═════ Supplied material ═════

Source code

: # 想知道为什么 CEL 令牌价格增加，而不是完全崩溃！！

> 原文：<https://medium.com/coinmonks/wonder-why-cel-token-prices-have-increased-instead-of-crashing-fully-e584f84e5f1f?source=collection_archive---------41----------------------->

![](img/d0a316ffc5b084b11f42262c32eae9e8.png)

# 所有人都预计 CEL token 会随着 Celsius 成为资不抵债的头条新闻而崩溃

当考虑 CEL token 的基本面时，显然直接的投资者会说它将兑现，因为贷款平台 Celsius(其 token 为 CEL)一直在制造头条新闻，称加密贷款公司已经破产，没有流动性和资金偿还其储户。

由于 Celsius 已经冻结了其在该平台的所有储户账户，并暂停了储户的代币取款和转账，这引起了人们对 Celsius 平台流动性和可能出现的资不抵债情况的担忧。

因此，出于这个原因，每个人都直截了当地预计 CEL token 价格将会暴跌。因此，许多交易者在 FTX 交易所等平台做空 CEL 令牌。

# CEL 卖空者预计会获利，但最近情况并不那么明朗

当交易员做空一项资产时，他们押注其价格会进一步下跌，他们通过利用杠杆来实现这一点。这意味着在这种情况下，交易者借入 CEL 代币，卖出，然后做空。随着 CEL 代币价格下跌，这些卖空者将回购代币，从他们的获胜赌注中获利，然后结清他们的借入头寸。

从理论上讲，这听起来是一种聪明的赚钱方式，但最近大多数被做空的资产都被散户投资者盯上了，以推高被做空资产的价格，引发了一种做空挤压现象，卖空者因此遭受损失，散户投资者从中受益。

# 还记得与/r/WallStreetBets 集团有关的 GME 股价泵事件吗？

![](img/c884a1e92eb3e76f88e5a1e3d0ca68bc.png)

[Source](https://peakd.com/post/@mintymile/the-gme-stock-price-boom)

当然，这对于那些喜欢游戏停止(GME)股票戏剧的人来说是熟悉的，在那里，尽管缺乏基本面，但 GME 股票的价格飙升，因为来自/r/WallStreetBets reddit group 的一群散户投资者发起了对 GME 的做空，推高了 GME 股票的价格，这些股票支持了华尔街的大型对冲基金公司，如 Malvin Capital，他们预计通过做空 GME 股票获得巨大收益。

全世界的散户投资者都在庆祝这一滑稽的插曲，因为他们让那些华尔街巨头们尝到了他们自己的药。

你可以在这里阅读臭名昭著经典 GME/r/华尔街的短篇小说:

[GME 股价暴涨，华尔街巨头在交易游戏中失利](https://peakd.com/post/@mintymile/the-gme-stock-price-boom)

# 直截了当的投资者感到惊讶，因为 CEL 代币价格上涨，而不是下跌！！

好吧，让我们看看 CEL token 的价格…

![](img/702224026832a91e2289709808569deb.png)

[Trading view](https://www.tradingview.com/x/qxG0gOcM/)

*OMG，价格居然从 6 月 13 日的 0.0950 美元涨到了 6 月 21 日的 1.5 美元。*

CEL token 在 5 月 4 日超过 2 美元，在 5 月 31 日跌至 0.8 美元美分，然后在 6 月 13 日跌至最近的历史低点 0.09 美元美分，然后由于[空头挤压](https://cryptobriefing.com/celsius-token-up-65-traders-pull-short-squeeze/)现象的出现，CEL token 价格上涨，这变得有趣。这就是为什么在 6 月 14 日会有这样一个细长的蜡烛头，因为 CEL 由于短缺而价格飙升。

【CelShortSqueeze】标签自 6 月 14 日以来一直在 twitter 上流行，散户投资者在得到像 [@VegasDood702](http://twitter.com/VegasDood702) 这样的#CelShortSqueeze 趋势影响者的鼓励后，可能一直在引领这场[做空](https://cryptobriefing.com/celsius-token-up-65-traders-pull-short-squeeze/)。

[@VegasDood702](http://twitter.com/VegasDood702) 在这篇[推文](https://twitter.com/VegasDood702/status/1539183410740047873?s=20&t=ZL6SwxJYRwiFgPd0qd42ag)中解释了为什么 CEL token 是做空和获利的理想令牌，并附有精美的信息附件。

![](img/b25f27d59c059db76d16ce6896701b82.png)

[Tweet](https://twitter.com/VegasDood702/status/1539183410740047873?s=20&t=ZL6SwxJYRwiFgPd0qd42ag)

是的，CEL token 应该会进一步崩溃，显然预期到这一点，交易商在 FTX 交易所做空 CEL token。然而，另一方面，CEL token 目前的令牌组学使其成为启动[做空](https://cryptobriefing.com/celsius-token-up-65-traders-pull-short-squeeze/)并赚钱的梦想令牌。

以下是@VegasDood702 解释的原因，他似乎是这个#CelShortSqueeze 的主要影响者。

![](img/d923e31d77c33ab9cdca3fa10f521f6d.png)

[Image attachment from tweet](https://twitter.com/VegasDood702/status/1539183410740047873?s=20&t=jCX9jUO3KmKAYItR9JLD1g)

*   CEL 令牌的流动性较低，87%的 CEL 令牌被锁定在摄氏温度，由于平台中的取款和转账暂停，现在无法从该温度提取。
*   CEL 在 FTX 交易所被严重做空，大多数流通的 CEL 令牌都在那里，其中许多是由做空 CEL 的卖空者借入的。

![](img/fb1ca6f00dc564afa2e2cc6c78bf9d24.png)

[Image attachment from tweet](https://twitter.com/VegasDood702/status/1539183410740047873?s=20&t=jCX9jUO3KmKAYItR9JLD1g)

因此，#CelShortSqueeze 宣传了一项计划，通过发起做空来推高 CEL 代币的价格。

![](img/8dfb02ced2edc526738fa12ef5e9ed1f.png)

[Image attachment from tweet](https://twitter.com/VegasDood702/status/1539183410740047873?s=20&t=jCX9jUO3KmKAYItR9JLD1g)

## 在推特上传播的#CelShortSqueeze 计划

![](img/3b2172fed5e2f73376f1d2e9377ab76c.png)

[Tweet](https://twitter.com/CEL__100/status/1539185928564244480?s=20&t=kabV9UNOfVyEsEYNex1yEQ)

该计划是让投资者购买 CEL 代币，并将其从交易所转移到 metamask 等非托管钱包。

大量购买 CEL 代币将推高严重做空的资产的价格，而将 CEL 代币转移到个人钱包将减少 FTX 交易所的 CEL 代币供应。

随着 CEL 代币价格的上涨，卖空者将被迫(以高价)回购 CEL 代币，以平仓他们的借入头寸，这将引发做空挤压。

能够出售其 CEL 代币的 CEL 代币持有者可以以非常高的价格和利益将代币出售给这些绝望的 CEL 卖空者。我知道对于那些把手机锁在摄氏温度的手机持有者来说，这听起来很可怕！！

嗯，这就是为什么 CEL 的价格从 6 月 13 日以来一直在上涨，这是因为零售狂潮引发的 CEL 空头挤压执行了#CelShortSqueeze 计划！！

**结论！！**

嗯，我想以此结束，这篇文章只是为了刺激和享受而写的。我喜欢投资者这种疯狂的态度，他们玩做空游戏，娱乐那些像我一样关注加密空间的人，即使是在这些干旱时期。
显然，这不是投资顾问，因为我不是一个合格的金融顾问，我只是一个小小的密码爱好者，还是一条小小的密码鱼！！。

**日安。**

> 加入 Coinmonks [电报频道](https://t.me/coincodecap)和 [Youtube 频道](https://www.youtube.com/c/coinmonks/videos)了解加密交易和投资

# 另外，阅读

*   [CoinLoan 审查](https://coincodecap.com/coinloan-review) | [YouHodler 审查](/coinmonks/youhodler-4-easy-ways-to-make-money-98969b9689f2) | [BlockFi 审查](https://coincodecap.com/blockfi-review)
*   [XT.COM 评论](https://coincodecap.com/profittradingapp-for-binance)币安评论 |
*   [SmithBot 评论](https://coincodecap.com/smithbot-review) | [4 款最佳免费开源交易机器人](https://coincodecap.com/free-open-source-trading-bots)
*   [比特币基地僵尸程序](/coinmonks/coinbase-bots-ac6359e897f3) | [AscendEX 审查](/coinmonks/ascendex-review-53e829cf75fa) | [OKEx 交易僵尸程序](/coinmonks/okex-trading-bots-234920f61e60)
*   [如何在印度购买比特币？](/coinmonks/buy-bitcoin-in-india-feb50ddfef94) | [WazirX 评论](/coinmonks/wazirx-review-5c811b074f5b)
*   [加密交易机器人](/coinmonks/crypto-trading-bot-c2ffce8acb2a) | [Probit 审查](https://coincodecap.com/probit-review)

═════

Scan the lines above for "能够出售其 CEL 代币的" and for "[SmithBot 评论](https://coincodecap.com/smithbot-review) |". Repeat exactly the line holding each of them and every line in between.

能够出售其 CEL 代币的 CEL 代币持有者可以以非常高的价格和利益将代币出售给这些绝望的 CEL 卖空者。我知道对于那些把手机锁在摄氏温度的手机持有者来说，这听起来很可怕！！

嗯，这就是为什么 CEL 的价格从 6 月 13 日以来一直在上涨，这是因为零售狂潮引发的 CEL 空头挤压执行了#CelShortSqueeze 计划！！

**结论！！**

嗯，我想以此结束，这篇文章只是为了刺激和享受而写的。我喜欢投资者这种疯狂的态度，他们玩做空游戏，娱乐那些像我一样关注加密空间的人，即使是在这些干旱时期。
显然，这不是投资顾问，因为我不是一个合格的金融顾问，我只是一个小小的密码爱好者，还是一条小小的密码鱼！！。

**日安。**

> 加入 Coinmonks [电报频道](https://t.me/coincodecap)和 [Youtube 频道](https://www.youtube.com/c/coinmonks/videos)了解加密交易和投资

# 另外，阅读

*   [CoinLoan 审查](https://coincodecap.com/coinloan-review) | [YouHodler 审查](/coinmonks/youhodler-4-easy-ways-to-make-money-98969b9689f2) | [BlockFi 审查](https://coincodecap.com/blockfi-review)
*   [XT.COM 评论](https://coincodecap.com/profittradingapp-for-binance)币安评论 |
*   [SmithBot 评论](https://coincodecap.com/smithbot-review) | [4 款最佳免费开源交易机器人](https://coincodecap.com/free-open-source-trading-bots)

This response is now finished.